A ordem judicial, cumprida pela Delegacia de Pedra Preta, refere-se à regressão de regime, com pena remanescente de sete anos a ser cumprida inicialmente em regime fechado, expedida pela Vara Única da Comarca de Pedra Preta.

O caso ocorreu em 2017, quando a mãe da vítima procurou a Polícia Civil para relatar abusos praticados contra sua filha, que à época tinha 12 anos, enquanto o autor tinha 18 anos.

De posse do mandado judicial, a equipe policial deu início a diligências investigativas com o objetivo de localizar e prender o condenado, que se encontrava foragido.
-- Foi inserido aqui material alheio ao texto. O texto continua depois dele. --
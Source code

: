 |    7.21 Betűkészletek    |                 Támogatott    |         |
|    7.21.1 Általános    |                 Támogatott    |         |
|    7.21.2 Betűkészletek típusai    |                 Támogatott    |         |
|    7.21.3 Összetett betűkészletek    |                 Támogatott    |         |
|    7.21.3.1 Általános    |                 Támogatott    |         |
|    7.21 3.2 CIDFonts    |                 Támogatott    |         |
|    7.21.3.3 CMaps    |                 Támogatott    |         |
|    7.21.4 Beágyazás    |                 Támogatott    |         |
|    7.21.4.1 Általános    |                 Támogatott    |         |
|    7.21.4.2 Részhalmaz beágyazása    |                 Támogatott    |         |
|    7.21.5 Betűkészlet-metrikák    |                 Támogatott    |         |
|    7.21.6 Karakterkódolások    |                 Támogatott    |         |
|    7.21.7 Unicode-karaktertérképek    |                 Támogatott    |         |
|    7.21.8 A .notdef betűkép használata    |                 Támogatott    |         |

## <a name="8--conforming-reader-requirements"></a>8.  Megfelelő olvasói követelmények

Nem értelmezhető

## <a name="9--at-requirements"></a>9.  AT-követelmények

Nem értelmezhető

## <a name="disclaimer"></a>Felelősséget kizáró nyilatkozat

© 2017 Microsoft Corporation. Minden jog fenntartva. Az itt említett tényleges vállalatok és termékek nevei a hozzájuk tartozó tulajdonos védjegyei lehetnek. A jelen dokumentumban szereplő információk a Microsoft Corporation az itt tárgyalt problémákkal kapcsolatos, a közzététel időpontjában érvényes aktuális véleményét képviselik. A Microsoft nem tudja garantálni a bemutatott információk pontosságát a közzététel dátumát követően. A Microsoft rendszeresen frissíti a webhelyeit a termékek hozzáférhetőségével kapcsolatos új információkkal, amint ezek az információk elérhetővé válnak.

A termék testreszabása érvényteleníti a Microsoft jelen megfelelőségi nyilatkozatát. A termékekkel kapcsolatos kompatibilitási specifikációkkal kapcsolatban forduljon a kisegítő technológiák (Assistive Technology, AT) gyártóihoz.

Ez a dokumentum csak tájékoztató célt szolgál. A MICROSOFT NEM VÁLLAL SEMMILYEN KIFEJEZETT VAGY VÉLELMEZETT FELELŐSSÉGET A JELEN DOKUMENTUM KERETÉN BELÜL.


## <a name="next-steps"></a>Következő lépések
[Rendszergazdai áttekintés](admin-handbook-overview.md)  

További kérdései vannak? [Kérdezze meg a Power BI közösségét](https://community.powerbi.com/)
Após levantamento de informações, ele foi localizado na região da Vila Garça Branca, distrito de Pedra Preta.

Ele foi preso e não ofereceu resistência. Em seguida, foi conduzido à sede da Delegacia de Pedra Preta, onde foi apresentado à autoridade policial para as providências legais cabíveis.

“A ação evidencia o empenho investigativo da Polícia Civil no cumprimento de ordens judiciais e na responsabilização de autores de crimes graves, reforçando o compromisso institucional com a proteção de vítimas em situação de vulnerabilidade e a garantia da justiça”, destacou o delegado Fabricio Garcia Henriques.